__TASK OBJECTIVE__
Report each line from the entries in which "Azure" can be found.

__TASK DATA__
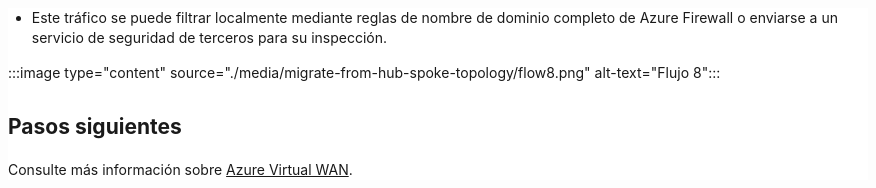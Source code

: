 * Este tráfico se puede filtrar localmente mediante reglas de nombre de dominio completo de Azure Firewall o enviarse a un servicio de seguridad de terceros para su inspección.

:::image type="content" source="./media/migrate-from-hub-spoke-topology/flow8.png" alt-text="Flujo 8":::

## <a name="next-steps"></a>Pasos siguientes

Consulte más información sobre [Azure Virtual WAN](virtual-wan-about.md).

__EXERCISE RESULT__
: * Este tráfico se puede filtrar localmente mediante reglas de nombre de dominio completo de Azure Firewall o enviarse a un servicio de seguridad de terceros para su inspección.
Consulte más información sobre [Azure Virtual WAN](virtual-wan-about.md).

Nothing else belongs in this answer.